*** Begin section ***

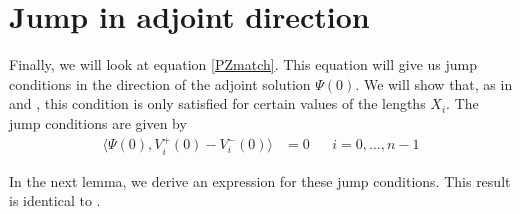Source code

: \documentclass[thesis.tex]{subfiles}
\begin{document}
\section{Jump in adjoint direction}

Finally, we will look at equation \eqref{PZmatch}. This equation will give us jump conditions in the direction of the adjoint solution $\Psi(0)$. We will show that, as in \cite{Sandstede1998} and \cite{SandstedeStrut}, this condition is only satisfied for certain values of the lengths $X_i$. The jump conditions are given by
\begin{align}\label{PZmatch2}
\langle \Psi(0), V_i^+(0) - V_i^-(0) \rangle &= 0 && i = 0, \dots, n-1
\end{align}

In the next lemma, we derive an expression for these jump conditions. This result is identical to \cite[(3.9)]{SandstedeStrut}.

\end{document}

*** End section ***

**What is expected**
Only those lines running from the one containing "In the next" through the last line of the data above are to be copied, exactly, with both ends included.

**Written reply**
In the next lemma, we derive an expression for these jump conditions. This result is identical to \cite[(3.9)]{SandstedeStrut}.

\end{document}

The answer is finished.